Julien Colonna, Jean-Jérôme Colonna, dit « Jean-Jé ». Le fils, le père. Même si le patronyme est l’un des plus communs de l’île, tout le monde en Corse a fait le lien entre le jeune cinéaste et son père, mort un jour de la Toussaint 2006, dans un accident de voiture. La Drug Enforcement Administration, puissante agence antidrogue américaine, a vu dans Jean-Jé l’un des piliers de la « French connection », avant qu’il ne devienne le chef incontesté d’un clan criminel qui régna pendant trente ans sur le sud de la Corse.
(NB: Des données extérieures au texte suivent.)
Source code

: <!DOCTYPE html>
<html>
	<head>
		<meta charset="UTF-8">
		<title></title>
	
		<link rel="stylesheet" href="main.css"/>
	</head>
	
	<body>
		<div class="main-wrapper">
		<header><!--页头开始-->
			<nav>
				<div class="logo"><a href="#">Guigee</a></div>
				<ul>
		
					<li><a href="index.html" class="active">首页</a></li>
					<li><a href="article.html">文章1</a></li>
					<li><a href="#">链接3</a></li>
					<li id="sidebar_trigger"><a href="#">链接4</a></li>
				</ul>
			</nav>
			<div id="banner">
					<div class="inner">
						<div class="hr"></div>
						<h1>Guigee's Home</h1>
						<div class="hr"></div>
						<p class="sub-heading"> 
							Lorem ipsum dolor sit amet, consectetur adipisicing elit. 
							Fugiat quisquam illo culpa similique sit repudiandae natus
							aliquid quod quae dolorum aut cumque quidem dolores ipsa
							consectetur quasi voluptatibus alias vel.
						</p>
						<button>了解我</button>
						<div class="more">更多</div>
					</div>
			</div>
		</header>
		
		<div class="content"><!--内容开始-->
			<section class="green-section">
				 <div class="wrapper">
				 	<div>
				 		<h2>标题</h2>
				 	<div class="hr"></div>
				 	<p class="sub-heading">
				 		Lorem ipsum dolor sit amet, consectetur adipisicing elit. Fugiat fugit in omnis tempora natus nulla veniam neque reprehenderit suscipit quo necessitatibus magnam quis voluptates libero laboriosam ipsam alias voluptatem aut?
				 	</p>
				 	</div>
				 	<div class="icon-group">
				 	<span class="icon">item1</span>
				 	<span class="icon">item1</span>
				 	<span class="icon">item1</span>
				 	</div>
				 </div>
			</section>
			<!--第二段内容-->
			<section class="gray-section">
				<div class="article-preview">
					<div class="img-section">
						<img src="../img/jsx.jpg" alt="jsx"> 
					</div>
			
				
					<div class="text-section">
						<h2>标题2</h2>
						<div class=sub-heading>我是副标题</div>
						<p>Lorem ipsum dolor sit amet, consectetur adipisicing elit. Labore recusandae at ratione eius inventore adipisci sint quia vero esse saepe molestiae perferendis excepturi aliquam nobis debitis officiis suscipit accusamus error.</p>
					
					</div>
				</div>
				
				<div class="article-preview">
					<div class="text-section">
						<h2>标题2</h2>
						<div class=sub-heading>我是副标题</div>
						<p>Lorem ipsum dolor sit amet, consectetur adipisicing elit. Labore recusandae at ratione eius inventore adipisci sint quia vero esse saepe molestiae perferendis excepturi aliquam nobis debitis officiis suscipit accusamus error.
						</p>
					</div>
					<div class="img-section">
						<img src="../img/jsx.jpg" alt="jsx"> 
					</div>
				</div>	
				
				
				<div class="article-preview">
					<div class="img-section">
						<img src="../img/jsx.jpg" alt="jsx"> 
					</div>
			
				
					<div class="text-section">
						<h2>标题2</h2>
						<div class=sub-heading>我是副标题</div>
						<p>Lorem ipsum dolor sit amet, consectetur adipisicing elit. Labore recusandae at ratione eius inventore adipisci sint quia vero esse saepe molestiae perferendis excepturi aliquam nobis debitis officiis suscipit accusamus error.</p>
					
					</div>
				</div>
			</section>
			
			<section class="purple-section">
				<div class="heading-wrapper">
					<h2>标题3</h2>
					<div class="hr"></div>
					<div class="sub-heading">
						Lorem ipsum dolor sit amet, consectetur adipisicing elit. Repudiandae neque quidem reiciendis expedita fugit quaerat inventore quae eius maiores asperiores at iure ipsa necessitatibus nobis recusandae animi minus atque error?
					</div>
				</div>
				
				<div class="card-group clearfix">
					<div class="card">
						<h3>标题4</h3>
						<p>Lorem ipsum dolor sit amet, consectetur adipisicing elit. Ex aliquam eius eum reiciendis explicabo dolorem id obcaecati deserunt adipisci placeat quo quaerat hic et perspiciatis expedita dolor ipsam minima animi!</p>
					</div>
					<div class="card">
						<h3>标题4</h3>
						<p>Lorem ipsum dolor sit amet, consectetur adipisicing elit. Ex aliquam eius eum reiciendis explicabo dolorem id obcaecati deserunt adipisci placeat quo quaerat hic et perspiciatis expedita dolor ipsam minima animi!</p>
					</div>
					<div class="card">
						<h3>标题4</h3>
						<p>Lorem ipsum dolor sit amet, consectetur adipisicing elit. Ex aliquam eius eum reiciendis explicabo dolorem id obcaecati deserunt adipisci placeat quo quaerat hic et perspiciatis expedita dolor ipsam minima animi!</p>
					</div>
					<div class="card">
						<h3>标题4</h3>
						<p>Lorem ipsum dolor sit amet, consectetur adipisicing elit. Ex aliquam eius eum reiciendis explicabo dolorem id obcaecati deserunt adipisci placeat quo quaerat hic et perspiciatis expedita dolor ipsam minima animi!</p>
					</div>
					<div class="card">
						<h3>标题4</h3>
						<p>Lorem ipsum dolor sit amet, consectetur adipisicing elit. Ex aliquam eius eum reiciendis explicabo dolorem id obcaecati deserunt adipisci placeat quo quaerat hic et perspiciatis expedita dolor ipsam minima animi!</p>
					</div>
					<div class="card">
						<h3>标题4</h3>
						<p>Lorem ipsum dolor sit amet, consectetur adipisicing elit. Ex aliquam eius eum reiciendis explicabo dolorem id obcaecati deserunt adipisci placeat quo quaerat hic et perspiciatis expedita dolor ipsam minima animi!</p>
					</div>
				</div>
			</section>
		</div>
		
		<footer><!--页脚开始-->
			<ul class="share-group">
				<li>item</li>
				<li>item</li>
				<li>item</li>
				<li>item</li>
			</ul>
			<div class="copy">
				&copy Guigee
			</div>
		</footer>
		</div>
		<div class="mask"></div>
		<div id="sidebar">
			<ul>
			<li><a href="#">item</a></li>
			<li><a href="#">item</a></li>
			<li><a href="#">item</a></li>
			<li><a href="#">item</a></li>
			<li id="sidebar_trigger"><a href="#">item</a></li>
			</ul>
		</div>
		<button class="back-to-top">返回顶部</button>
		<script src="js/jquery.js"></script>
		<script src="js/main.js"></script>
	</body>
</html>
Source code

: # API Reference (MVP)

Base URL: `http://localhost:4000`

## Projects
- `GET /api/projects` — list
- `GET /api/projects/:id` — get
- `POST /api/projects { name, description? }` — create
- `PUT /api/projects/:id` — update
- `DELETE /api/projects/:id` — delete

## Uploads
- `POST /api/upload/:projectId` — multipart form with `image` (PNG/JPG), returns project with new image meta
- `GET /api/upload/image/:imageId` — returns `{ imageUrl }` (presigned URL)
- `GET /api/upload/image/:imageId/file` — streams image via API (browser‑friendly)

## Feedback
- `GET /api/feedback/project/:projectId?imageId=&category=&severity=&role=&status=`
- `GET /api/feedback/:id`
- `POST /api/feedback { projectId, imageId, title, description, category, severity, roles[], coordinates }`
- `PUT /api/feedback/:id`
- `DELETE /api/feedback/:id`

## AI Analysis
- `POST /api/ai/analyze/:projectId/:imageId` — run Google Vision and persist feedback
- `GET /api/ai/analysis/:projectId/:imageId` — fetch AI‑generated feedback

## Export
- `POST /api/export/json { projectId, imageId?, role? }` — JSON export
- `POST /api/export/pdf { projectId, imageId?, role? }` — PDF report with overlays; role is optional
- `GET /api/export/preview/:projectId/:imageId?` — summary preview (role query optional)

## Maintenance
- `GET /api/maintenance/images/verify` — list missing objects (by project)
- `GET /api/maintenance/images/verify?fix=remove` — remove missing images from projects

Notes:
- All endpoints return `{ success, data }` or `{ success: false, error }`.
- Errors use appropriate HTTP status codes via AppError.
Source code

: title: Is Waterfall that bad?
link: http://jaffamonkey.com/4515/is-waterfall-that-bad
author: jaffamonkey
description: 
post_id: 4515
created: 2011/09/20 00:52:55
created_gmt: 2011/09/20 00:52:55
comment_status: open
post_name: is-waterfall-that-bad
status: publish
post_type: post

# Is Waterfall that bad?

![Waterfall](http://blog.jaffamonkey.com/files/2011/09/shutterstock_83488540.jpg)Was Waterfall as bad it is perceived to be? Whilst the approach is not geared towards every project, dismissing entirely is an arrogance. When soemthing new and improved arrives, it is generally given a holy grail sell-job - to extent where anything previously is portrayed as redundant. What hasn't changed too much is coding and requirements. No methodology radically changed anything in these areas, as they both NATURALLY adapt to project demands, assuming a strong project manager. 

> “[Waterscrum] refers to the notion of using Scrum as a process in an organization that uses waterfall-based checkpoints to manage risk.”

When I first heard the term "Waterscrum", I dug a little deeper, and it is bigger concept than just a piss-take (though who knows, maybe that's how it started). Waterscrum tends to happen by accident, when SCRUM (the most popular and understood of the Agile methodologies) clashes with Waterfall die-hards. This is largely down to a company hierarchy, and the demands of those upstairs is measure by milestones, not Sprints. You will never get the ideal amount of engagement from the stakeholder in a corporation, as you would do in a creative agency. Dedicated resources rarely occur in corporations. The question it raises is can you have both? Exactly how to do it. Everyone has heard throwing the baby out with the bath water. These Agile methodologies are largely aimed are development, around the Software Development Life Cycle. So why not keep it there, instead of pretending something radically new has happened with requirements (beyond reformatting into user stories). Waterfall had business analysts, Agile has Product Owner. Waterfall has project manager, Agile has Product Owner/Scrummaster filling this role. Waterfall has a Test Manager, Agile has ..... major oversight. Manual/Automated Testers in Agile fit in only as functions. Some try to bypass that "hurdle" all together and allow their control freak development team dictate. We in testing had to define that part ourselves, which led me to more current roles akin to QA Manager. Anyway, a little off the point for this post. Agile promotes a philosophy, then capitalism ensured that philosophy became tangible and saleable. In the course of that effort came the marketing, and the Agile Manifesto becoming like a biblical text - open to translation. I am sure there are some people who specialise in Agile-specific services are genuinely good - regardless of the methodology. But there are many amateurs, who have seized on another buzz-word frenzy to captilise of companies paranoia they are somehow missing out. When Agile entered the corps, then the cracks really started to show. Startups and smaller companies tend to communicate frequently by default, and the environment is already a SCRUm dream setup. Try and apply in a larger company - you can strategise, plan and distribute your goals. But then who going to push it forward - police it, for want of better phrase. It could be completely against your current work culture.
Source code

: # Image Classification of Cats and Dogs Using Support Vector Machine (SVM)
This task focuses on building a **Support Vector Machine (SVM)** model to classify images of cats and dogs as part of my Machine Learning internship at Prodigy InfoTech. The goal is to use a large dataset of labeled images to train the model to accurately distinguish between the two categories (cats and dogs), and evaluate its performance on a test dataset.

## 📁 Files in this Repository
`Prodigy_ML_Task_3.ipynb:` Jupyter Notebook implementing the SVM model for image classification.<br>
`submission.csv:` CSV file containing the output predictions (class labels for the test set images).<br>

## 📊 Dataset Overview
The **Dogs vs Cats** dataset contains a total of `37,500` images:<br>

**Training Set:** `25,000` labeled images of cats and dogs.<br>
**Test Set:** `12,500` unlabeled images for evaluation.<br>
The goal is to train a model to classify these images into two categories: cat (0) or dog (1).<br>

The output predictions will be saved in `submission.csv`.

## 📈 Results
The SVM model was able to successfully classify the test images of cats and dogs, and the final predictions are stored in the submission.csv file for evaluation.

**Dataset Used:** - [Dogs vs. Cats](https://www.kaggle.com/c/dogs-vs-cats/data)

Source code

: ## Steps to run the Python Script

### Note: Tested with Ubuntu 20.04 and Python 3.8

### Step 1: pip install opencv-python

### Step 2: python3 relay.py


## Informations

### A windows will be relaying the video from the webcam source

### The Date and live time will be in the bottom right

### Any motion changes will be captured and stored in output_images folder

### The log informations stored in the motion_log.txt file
Huit ans avant sa mort, un rapport d’enquête parlementaire faisait de ce petit homme dégarni à l’allure passe-muraille et aux lunettes fumées « le seul parrain corse » encore « actif et influent ».
« Relation filiale universelle »
Comment, quand on aime le cinéma, passer à côté d’une histoire aussi folle, celle d’un père parti deux fois en cavale – dont la première dura dix ans –, celle d’un fils qui ne croise son père qu’à Noël ou lors de ses vacances en Corse, parfois pour une partie de chasse ou de pêche, le plus souvent avec les hommes de main et les gardes du corps de son père ? Dans Le Royaume, c’est une jeune fille, Lesia, qui tient le rôle de fille du parrain, jouée par l’excellente Ghjuvanna Benedetti, étudiante infirmière et sapeuse-pompière volontaire dans la vie, par ailleurs porte parole du collectif étudiant réclamant la vérité sur l’assassinat d’Yvan Colonna en 2022 et fille de dirigeant indépendantiste. Quand le personnage se plaint qu’on ne lui dise rien, elle s’entend répondre : « Ce qui se dit ici et ce que tu vois, tu n’en parles à personne. Ni demain ni dans dix ans. »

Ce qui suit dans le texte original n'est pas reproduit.